** Required action **
Could you print the stretch of lines below from the one with "系统 | :computer: 操作系统" through the one with "install xrdp pipewire-module-xrdp", exactly as they stand and without any pictures?

Dataset excerpts
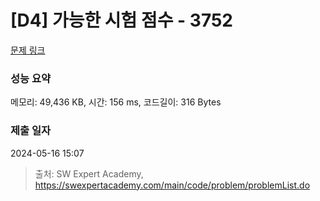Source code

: # [D4] 가능한 시험 점수 - 3752 

[문제 링크](https://swexpertacademy.com/main/code/problem/problemDetail.do?contestProbId=AWHPkqBqAEsDFAUn) 

### 성능 요약

메모리: 49,436 KB, 시간: 156 ms, 코드길이: 316 Bytes

### 제출 일자

2024-05-16 15:07



> 출처: SW Expert Academy, https://swexpertacademy.com/main/code/problem/problemList.do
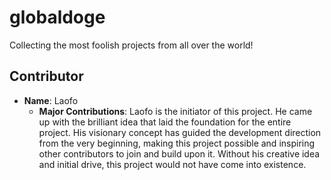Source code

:# globaldoge
Collecting the most foolish projects from all over the world!
## Contributor
* __Name__: Laofo
  * __Major Contributions__: Laofo is the initiator of this project. He came up with the brilliant idea that laid the foundation for the entire project. His visionary concept has guided the development direction from the very beginning, making this project possible and inspiring other contributors to join and build upon it. Without his creative idea and initial drive, this project would not have come into existence.
  
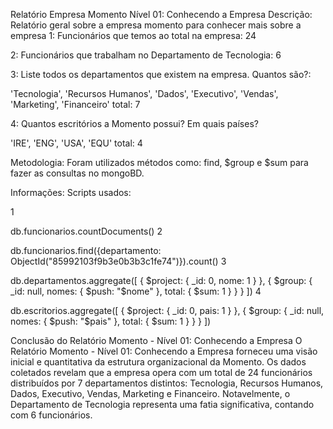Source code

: Relatório Empresa Momento
Nível 01: Conhecendo a Empresa
Descrição: Relatório geral sobre a empresa momento para conhecer mais sobre a empresa
1: Funcionários que temos ao total na empresa: 24

2: Funcionários que trabalham no Departamento de Tecnologia: 6

3: Liste todos os departamentos que existem na empresa. Quantos são?:

'Tecnologia',
'Recursos Humanos',
'Dados',
'Executivo',
'Vendas',
'Marketing',
'Financeiro'
total: 7

4: Quantos escritórios a Momento possui? Em quais países?

'IRE',
'ENG',
'USA',
'EQU'
total: 4

Metodologia:
Foram utilizados métodos como: find, $group e $sum para fazer as consultas no mongoBD.

Informações:
Scripts usados:

1

db.funcionarios.countDocuments()
2

db.funcionarios.find({departamento: ObjectId("85992103f9b3e0b3b3c1fe74")}).count()
3

db.departamentos.aggregate([
  { $project: { _id: 0, nome: 1 } },
  { 
    $group: {
      _id: null,
      nomes: { $push: "$nome" },
      total: { $sum: 1 }
    }
  }
])
4

db.escritorios.aggregate([
  { $project: { _id: 0, pais: 1 } },
  { 
    $group: {
      _id: null,
      nomes: { $push: "$pais" },
      total: { $sum: 1 }
    }
  }
])

Conclusão do Relatório Momento - Nível 01: Conhecendo a Empresa
O Relatório Momento - Nível 01: Conhecendo a Empresa forneceu uma visão inicial e quantitativa da estrutura organizacional da Momento. Os dados coletados revelam que a empresa opera com um total de 24 funcionários distribuídos por 7 departamentos distintos: Tecnologia, Recursos Humanos, Dados, Executivo, Vendas, Marketing e Financeiro. Notavelmente, o Departamento de Tecnologia representa uma fatia significativa, contando com 6 funcionários.
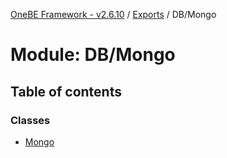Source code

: [OneBE Framework - v2.6.10](../README.md) / [Exports](../modules.md) / DB/Mongo

# Module: DB/Mongo

## Table of contents

### Classes

- [Mongo](../classes/DB_Mongo.Mongo.md)
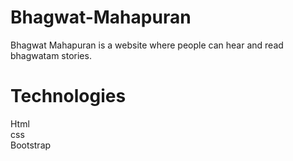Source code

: # Bhagwat-Mahapuran
Bhagwat Mahapuran is a website where people can hear and read bhagwatam stories.

# Technologies
Html 
<br>
css
<br>
Bootstrap

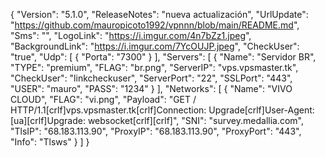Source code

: {
  "Version": "5.1.0",
  "ReleaseNotes": "nueva actualización",
  "UrlUpdate": "https://github.com/mauropicoto1992/vpnnn/blob/main/README.md",
  "Sms": "",
  "LogoLink": "https://i.imgur.com/4n7bZz1.jpeg",
  "BackgroundLink": "https://i.imgur.com/7YcOUJP.jpeg",
  "CheckUser": "true",
  "Udp": [
    {
      "Porta": "7300"
    }
  ],
  "Servers": [
    {
      "Name": "Servidor BR",
      "TYPE": "premium",
      "FLAG": "br.png",
      "ServerIP": "vps.vpsmaster.tk",
      "CheckUser": "linkcheckuser",
      "ServerPort": "22",
      "SSLPort": "443",
      "USER": "mauro",
      "PASS": "1234"
    }
  ],
  "Networks": [
    {
       "Name": "VIVO CLOUD",
        "FLAG": "vi.png",
       "Payload": "GET / HTTP/1.1[crlf]vps.vpsmaster.tk[crlf]Connection: Upgrade[crlf]User-Agent: [ua][crlf]Upgrade: websocket[crlf][crlf]",
       "SNI": "survey.medallia.com",
       "TlsIP": "68.183.113.90",
       "ProxyIP": "68.183.113.90",
       "ProxyPort": "443",
       "Info": "Tlsws"
    }
  ]
}

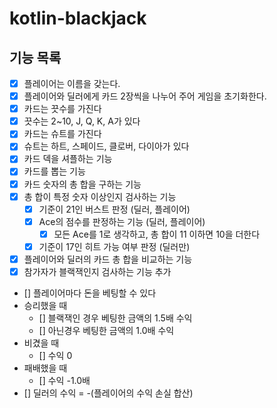# kotlin-blackjack

## 기능 목록
- [x] 플레이어는 이름을 갖는다.
- [x] 플레이어와 딜러에게 카드 2장씩을 나누어 주어 게임을 초기화한다.
- [x] 카드는 끗수를 가진다
- [x] 끗수는 2~10, J, Q, K, A가 있다
- [x] 카드는 슈트를 가진다
- [x] 슈트는 하트, 스페이드, 클로버, 다이아가 있다
- [x] 카드 덱을 셔플하는 기능
- [x] 카드를 뽑는 기능
- [x] 카드 숫자의 총 합을 구하는 기능
- [x] 총 합이 특정 숫자 이상인지 검사하는 기능
    - [x] 기준이 21인 버스트 판정 (딜러, 플레이어)
    - [x] Ace의 점수를 판정하는 기능 (딜러, 플레이어)
        - [x] 모든 Ace를 1로 생각하고, 총 합이 11 이하면 10을 더한다
    - [x] 기준이 17인 히트 가능 여부 판정 (딜러만)
- [x] 플레이어와 딜러의 카드 총 합을 비교하는 기능
- [x] 참가자가 블랙잭인지 검사하는 기능 추가

- [] 플레이어마다 돈을 베팅할 수 있다
- 승리했을 때
  - [] 블랙잭인 경우 베팅한 금액의 1.5배 수익
  - [] 아닌경우 베팅한 금액의 1.0배 수익
- 비겼을 때
  - [] 수익 0
- 패배했을 때
  - [] 수익 -1.0배
- [] 딜러의 수익 = -(플레이어의 수익 손실 합산)
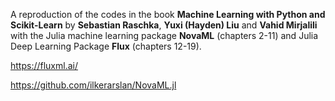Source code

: A reproduction of the codes in the book **Machine Learning with Python and Scikit-Learn** by **Sebastian Raschka**, **Yuxi (Hayden) Liu** and **Vahid Mirjalili** with the Julia machine learning package **NovaML** (chapters 2-11) and Julia Deep Learning Package **Flux** (chapters 12-19). 

https://fluxml.ai/

https://github.com/ilkerarslan/NovaML.jl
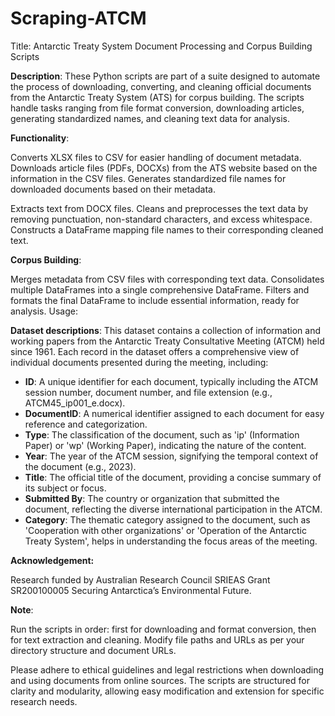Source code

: # Scraping-ATCM
Title: Antarctic Treaty System Document Processing and Corpus Building Scripts

**Description**:
These Python scripts are part of a suite designed to automate the process of downloading, converting, and cleaning official documents from the Antarctic Treaty System (ATS) for corpus building. The scripts handle tasks ranging from file format conversion, downloading articles, generating standardized names, and cleaning text data for analysis.

**Functionality**:


Converts XLSX files to CSV for easier handling of document metadata.
Downloads article files (PDFs, DOCXs) from the ATS website based on the information in the CSV files.
Generates standardized file names for downloaded documents based on their metadata.

Extracts text from DOCX files.
Cleans and preprocesses the text data by removing punctuation, non-standard characters, and excess whitespace.
Constructs a DataFrame mapping file names to their corresponding cleaned text.

**Corpus Building**:

Merges metadata from CSV files with corresponding text data.
Consolidates multiple DataFrames into a single comprehensive DataFrame.
Filters and formats the final DataFrame to include essential information, ready for analysis.
Usage:


**Dataset descriptions**:
This dataset contains a collection of information and working papers from the Antarctic Treaty Consultative Meeting (ATCM) held since 1961. Each record in the dataset offers a comprehensive view of individual documents presented during the meeting, including:

* **ID**: A unique identifier for each document, typically including the ATCM session number, document number, and file extension (e.g., ATCM45_ip001_e.docx).
* **DocumentID**: A numerical identifier assigned to each document for easy reference and categorization.
* **Type**: The classification of the document, such as 'ip' (Information Paper) or 'wp' (Working Paper), indicating the nature of the content.
* **Year**: The year of the ATCM session, signifying the temporal context of the document (e.g., 2023).
* **Title**: The official title of the document, providing a concise summary of its subject or focus.
* **Submitted By**: The country or organization that submitted the document, reflecting the diverse international participation in the ATCM.
* **Category**: The thematic category assigned to the document, such as 'Cooperation with other organizations' or 'Operation of the Antarctic Treaty System', helps in understanding the focus areas of the meeting.

**Acknowledgement:**

Research funded by Australian Research Council SRIEAS Grant SR200100005 Securing Antarctica’s Environmental Future.

**Note**:

Run the scripts in order: first for downloading and format conversion, then for text extraction and cleaning.
Modify file paths and URLs as per your directory structure and document URLs.


Please adhere to ethical guidelines and legal restrictions when downloading and using documents from online sources.
The scripts are structured for clarity and modularity, allowing easy modification and extension for specific research needs.
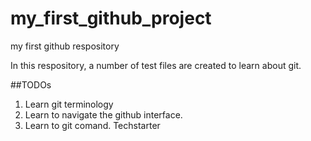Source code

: # my_first_github_project
my first github respository

In this respository, a number of test files are created to learn about git.

##TODOs
1. Learn git terminology
2. Learn to navigate the github interface.
3. Learn to git comand.
Techstarter
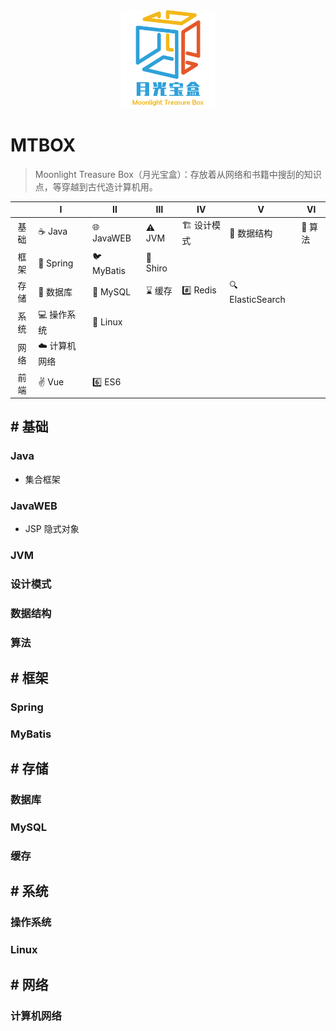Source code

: 


<div align="center">
    <a href="https://github.com/Angus-Liu/MTBOX">
        <img src="./assets/logo.png" width="150" alt="Moonlight treasure box"/>
    </a>
</div>

# MTBOX

> Moonlight Treasure Box（月光宝盒）：存放着从网络和书籍中搜刮的知识点，等穿越到古代造计算机用。

|  |      Ⅰ      |               Ⅱ               |    Ⅲ    |                  Ⅳ                  |    Ⅴ    |    Ⅵ    |
|   :---:  |  -----------  |  ----------------------------  |  -------  |  ----------------------------------  |  ------  |  -------  |
|   基础   | :coffee: Java | :globe_with_meridians: JavaWEB | :warning:  JVM |   :building_construction: 设计模式 | :straight_ruler: 数据结构 | :triangular_ruler: 算法 |
| 框架 | :leaves: Spring | :bird: MyBatis | :no_entry_sign: Shiro |  |  |  |
| 存储 | :floppy_disk: 数据库 | :dolphin: MySQL | :hourglass: 缓存 | :hash: Redis | :mag: ElasticSearch |  |
| 系统 | :computer: 操作系统 | :penguin: Linux |  |  |  |  |
| 网络 | ☁️ 计算机网络 |  |  |  |  |  |
| 前端 | :v: Vue | :six: ES6 |  | | | |

## # 基础

### Java

- 集合框架

### JavaWEB

+ JSP 隐式对象

### JVM

### 设计模式

### 数据结构

### 算法

## # 框架

### Spring

### MyBatis

## # 存储

### 数据库

### MySQL

### 缓存

## # 系统

### 操作系统

### Linux

## # 网络

### 计算机网络

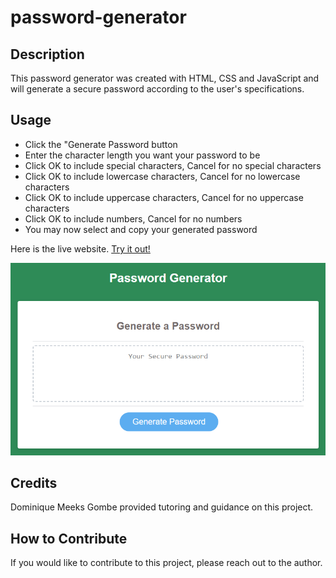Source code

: # password-generator

## Description

This password generator was created with HTML, CSS and JavaScript and will generate a secure password according to the user's specifications.


## Usage

- Click the "Generate Password button
- Enter the character length you want your password to be
- Click OK to include special characters, Cancel for no special characters
- Click OK to include lowercase characters, Cancel for no lowercase characters
- Click OK to include uppercase characters, Cancel for no uppercase characters
- Click OK to include numbers, Cancel for no numbers
- You may now select and copy your generated password

Here is the live website. [Try it out!](https://shanna-not-shawna.github.io/password-generator/)


![Screenshot of password generator](./assets/passwordgen.png)

## Credits

Dominique Meeks Gombe provided tutoring and guidance on this project.

## How to Contribute

If you would like to contribute to this project, please reach out to the author.
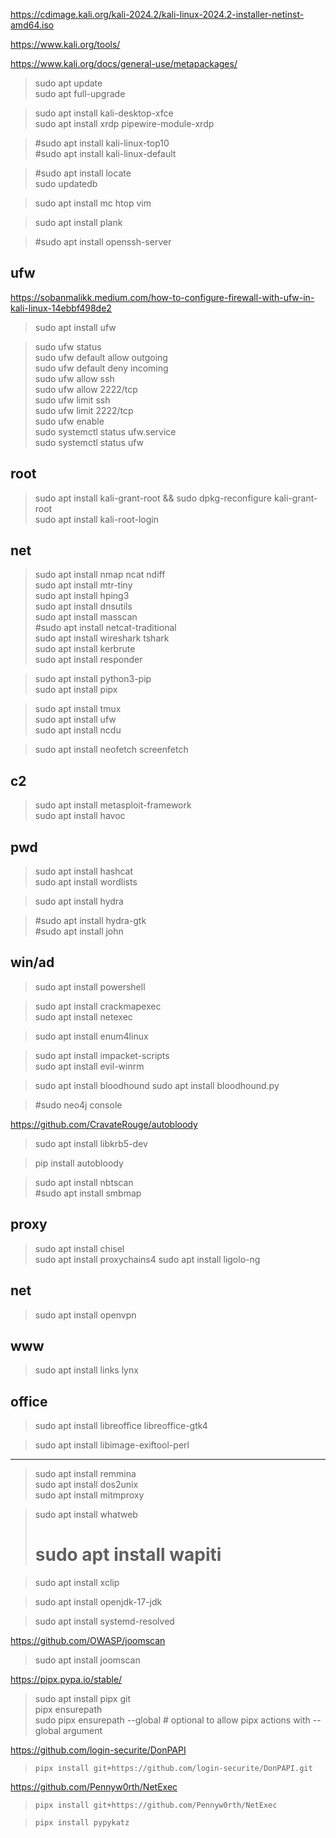 https://cdimage.kali.org/kali-2024.2/kali-linux-2024.2-installer-netinst-amd64.iso

https://www.kali.org/tools/

https://www.kali.org/docs/general-use/metapackages/

> sudo apt update  
> sudo apt full-upgrade  

> sudo apt install kali-desktop-xfce  
> sudo apt install xrdp pipewire-module-xrdp  

> #sudo apt install kali-linux-top10  
> #sudo apt install kali-linux-default  


> #sudo apt install locate  
> sudo updatedb  

> sudo apt install mc htop vim  

> sudo apt install plank  

> #sudo apt install openssh-server  

ufw
---

https://sobanmalikk.medium.com/how-to-configure-firewall-with-ufw-in-kali-linux-14ebbf498de2  

>  sudo apt install ufw  

> sudo ufw status  
> sudo ufw default allow outgoing  
> sudo ufw default deny incoming  
> sudo ufw allow ssh  
> sudo ufw allow 2222/tcp  
> sudo ufw limit ssh  
> sudo ufw limit 2222/tcp  
> sudo ufw enable  
> sudo systemctl status ufw.service  
> sudo systemctl status ufw  

root
---

> sudo apt install kali-grant-root && sudo dpkg-reconfigure kali-grant-root  
> sudo apt install kali-root-login  

net
---

> sudo apt install nmap ncat ndiff   
> sudo apt install mtr-tiny  
> sudo apt install hping3  
> sudo apt install dnsutils  
> sudo apt install masscan  
> #sudo apt install netcat-traditional  
> sudo apt install wireshark tshark   
> sudo apt install kerbrute  
> sudo apt install responder  

> sudo apt install python3-pip  
> sudo apt install pipx  

> sudo apt install tmux  
> sudo apt install ufw  
> sudo apt install ncdu  

> sudo apt install neofetch screenfetch  

c2
---

> sudo apt install metasploit-framework   
> sudo apt install havoc  


pwd
---

> sudo apt install hashcat  
> sudo apt install wordlists  

> sudo apt install hydra

> #sudo apt install hydra-gtk  
> #sudo apt install john  

win/ad
---

> sudo apt install powershell  

> sudo apt install crackmapexec  
> sudo apt install netexec  

> sudo apt install enum4linux  

> sudo apt install impacket-scripts  
> sudo apt install evil-winrm  

> sudo apt install bloodhound
> sudo apt install bloodhound.py
  
> #sudo neo4j console  

https://github.com/CravateRouge/autobloody
> sudo apt install libkrb5-dev

> pip install autobloody


> sudo apt install nbtscan  
> #sudo apt install smbmap  

proxy
---
> sudo apt install chisel  
> sudo apt install proxychains4
> sudo apt install ligolo-ng

net
---
> sudo apt install openvpn

www
---

> sudo apt install links lynx


office
---

> sudo apt install libreoffice libreoffice-gtk4  

> sudo apt install libimage-exiftool-perl  

---

> sudo apt install remmina  
> sudo apt install dos2unix  
> sudo apt install mitmproxy  

> sudo apt install whatweb  
> # sudo apt install wapiti  

> sudo apt install xclip

> sudo apt install openjdk-17-jdk

> sudo apt install systemd-resolved



https://github.com/OWASP/joomscan
> sudo apt install joomscan

https://pipx.pypa.io/stable/  
> sudo apt install pipx git  
> pipx ensurepath  
> sudo pipx ensurepath --global # optional to allow pipx actions with --global argument  

https://github.com/login-securite/DonPAPI  
> `pipx install git+https://github.com/login-securite/DonPAPI.git`

https://github.com/Pennyw0rth/NetExec  
> `pipx install git+https://github.com/Pennyw0rth/NetExec`  


> `pipx install pypykatz`  
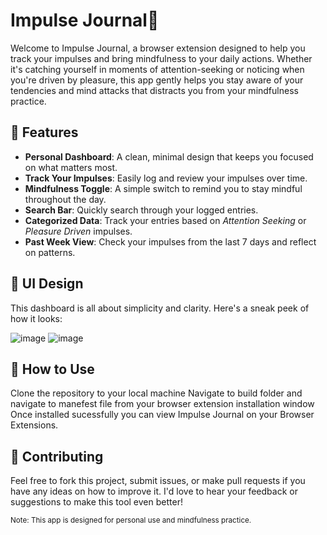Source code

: # Impulse Journal🌿

Welcome to Impulse Journal, a browser extension designed to help you track your impulses and bring mindfulness to your daily actions. Whether it's catching yourself in moments of attention-seeking or noticing when you're driven by pleasure, this app gently helps you stay aware of your tendencies and mind attacks that distracts you from your mindfulness practice.


## 🌟 Features

- **Personal Dashboard**: A clean, minimal design that keeps you focused on what matters most.
- **Track Your Impulses**: Easily log and review your impulses over time.
- **Mindfulness Toggle**: A simple switch to remind you to stay mindful throughout the day.
- **Search Bar**: Quickly search through your logged entries.
- **Categorized Data**: Track your entries based on *Attention Seeking* or *Pleasure Driven* impulses.
- **Past Week View**: Check your impulses from the last 7 days and reflect on patterns.

## 🎨 UI Design
This dashboard is all about simplicity and clarity. Here's a sneak peek of how it looks:

![image](https://github.com/user-attachments/assets/9b417704-a314-4d5a-aa46-d6a191bd2591)
![image](https://github.com/user-attachments/assets/3f0c111f-1fce-4ecb-9904-b5a1f92a3b75)


## 🚀 How to Use
Clone the repository to your local machine
Navigate to build folder and navigate to manefest file from your browser extension installation window
Once installed sucessfully you can view Impulse Journal on your Browser Extensions.

## 🤝 Contributing
Feel free to fork this project, submit issues, or make pull requests if you have any ideas on how to improve it. I'd love to hear your feedback or suggestions to make this tool even better!


<small>Note: This app is designed for personal use and mindfulness practice.</small>
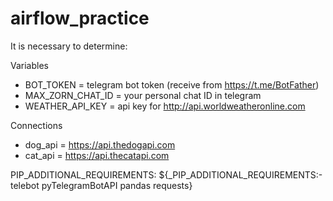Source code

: # airflow_practice

It is necessary to determine:

Variables
- BOT_TOKEN = telegram bot token (receive from https://t.me/BotFather)
- MAX_ZORN_CHAT_ID = your personal chat ID in telegram
- WEATHER_API_KEY = api key for http://api.worldweatheronline.com

Connections
- dog_api = https://api.thedogapi.com
- cat_api = https://api.thecatapi.com

PIP_ADDITIONAL_REQUIREMENTS: ${_PIP_ADDITIONAL_REQUIREMENTS:- telebot pyTelegramBotAPI pandas requests}
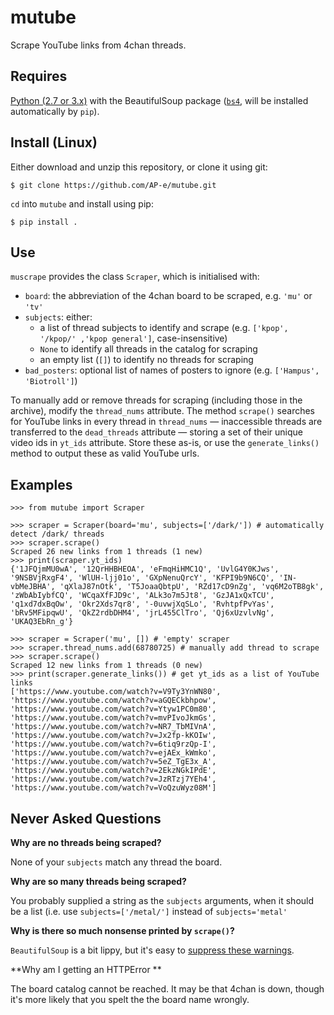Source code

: # mutube
Scrape YouTube links from 4chan threads.

## Requires
[Python (2.7 or 3.x)](https://www.python.org/) with the BeautifulSoup package ([`bs4`](https://www.crummy.com/software/BeautifulSoup/), will be installed automatically by `pip`).

## Install (Linux)
Either download and unzip this repository, or clone it using git:

    $ git clone https://github.com/AP-e/mutube.git

`cd` into `mutube` and install using pip:

    $ pip install .
    
## Use
`muscrape` provides the class `Scraper`, which is initialised with:

- `board`: the abbreviation of the 4chan board to be scraped, e.g. `'mu'` or `'tv'`
- `subjects`: either:
  - a list of thread subjects to identify and scrape (e.g. `['kpop', '/kpop/' ,'kpop general']`, case-insensitive)
  - `None` to identify all threads in the catalog for scraping
  - an empty list (`[]`) to identify no threads for scraping
- `bad_posters`: optional list of names of posters to ignore (e.g. `['Hampus', 'Biotroll']`)

To manually add or remove threads for scraping (including those in the archive), modify the `thread_nums` attribute. The method `scrape()` searches for YouTube links in every thread in `thread_nums` — inaccessible threads are transferred to the `dead_threads` attribute — storing a set of their unique video ids in `yt_ids` attribute. Store these as-is, or use the `generate_links()` method to output these as valid YouTube urls.

## Examples
    >>> from mutube import Scraper
    
    >>> scraper = Scraper(board='mu', subjects=['/dark/']) # automatically detect /dark/ threads
    >>> scraper.scrape()
    Scraped 26 new links from 1 threads (1 new)
    >>> print(scraper.yt_ids)
    {'1JFQjmMU0wA', '12QrHHBHEOA', 'eFmqHiHMC1Q', 'UvlG4Y0KJws', '9NSBVjRxgF4', 'WlUH-ljj01o', 'GXpNenuQrcY', 'KFPI9b9N6CQ', 'IN-vbMeJBHA', 'qXlaJ87nOtk', 'T5JoaaQbtpU', 'RZd17cD9nZg', 'vq6M2oTB8gk', 'zWbAbIybfCQ', 'WCqaXfFJD9c', 'ALk3o7m5Jt8', 'GzJA1xQxTCU', 'q1xd7dxBqOw', 'Okr2Xds7qr8', '-0uvwjXqSLo', 'RvhtpfPvYas', 'bRv5MFipqwU', 'QkZ2rdbDHM4', 'jrL455ClTro', 'Qj6xUzvlvNg', 'UKAQ3EbRn_g'}
    
    >>> scraper = Scraper('mu', []) # 'empty' scraper
    >>> scraper.thread_nums.add(68780725) # manually add thread to scrape
    >>> scraper.scrape()
    Scraped 12 new links from 1 threads (0 new)
    >>> print(scraper.generate_links()) # get yt_ids as a list of YouTube links
    ['https://www.youtube.com/watch?v=V9Ty3YnWN80', 'https://www.youtube.com/watch?v=aGQECkbhpow', 'https://www.youtube.com/watch?v=Ytyw1PC0m80', 'https://www.youtube.com/watch?v=mvPIvoJkmGs', 'https://www.youtube.com/watch?v=NR7_TbMIVnA', 'https://www.youtube.com/watch?v=Jx2fp-kKOIw', 'https://www.youtube.com/watch?v=6tiq9rzQp-I', 'https://www.youtube.com/watch?v=ejAEx_kWmko', 'https://www.youtube.com/watch?v=5eZ_TgE3x_A', 'https://www.youtube.com/watch?v=2EkzNGkIPdE', 'https://www.youtube.com/watch?v=JzRTzj7YEh4', 'https://www.youtube.com/watch?v=VoQzuWyz08M']

## Never Asked Questions
**Why are no threads being scraped?**

None of your `subjects` match any thread the board.

**Why are so many threads being scraped?**

You probably supplied a string as the `subjects` arguments, when it should be a list (i.e. use `subjects=['/metal/']` instead of `subjects='metal'`

**Why is there so much nonsense printed by `scrape()`?**

`BeautifulSoup` is a bit lippy, but it's easy to [suppress these warnings](https://docs.python.org/2/library/warnings.html#temporarily-suppressing-warnings).

**Why am I getting an HTTPError **

The board catalog cannot be reached. It may be that 4chan is down, though it's more likely that you spelt the the board name wrongly.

** Written reply **
| 系统 | :computer: 操作系统 | :penguin: Linux |  |  |  |  |
| 网络 | ☁️ 计算机网络 |  |  |  |  |  |
| 前端 | :v: Vue | :six: ES6 |  | | | |

## # 基础

### Java

- 集合框架

### JavaWEB

+ JSP 隐式对象

### JVM

### 设计模式

### 数据结构

### 算法

## # 框架

### Spring

### MyBatis

## # 存储

### 数据库

### MySQL

### 缓存

## # 系统

### 操作系统

### Linux

## # 网络

### 计算机网络

Source code

: # password-generator

## Description

This password generator was created with HTML, CSS and JavaScript and will generate a secure password according to the user's specifications.


## Usage

- Click the "Generate Password button
- Enter the character length you want your password to be
- Click OK to include special characters, Cancel for no special characters
- Click OK to include lowercase characters, Cancel for no lowercase characters
- Click OK to include uppercase characters, Cancel for no uppercase characters
- Click OK to include numbers, Cancel for no numbers
- You may now select and copy your generated password

Here is the live website. [Try it out!](https://shanna-not-shawna.github.io/password-generator/)


![Screenshot of password generator](./assets/passwordgen.png)

## Credits

Dominique Meeks Gombe provided tutoring and guidance on this project.

## How to Contribute

If you would like to contribute to this project, please reach out to the author.
 https://cdimage.kali.org/kali-2024.2/kali-linux-2024.2-installer-netinst-amd64.iso

https://www.kali.org/tools/

https://www.kali.org/docs/general-use/metapackages/

> sudo apt update  
> sudo apt full-upgrade  

> sudo apt install kali-desktop-xfce  
> sudo apt install xrdp pipewire-module-xrdp  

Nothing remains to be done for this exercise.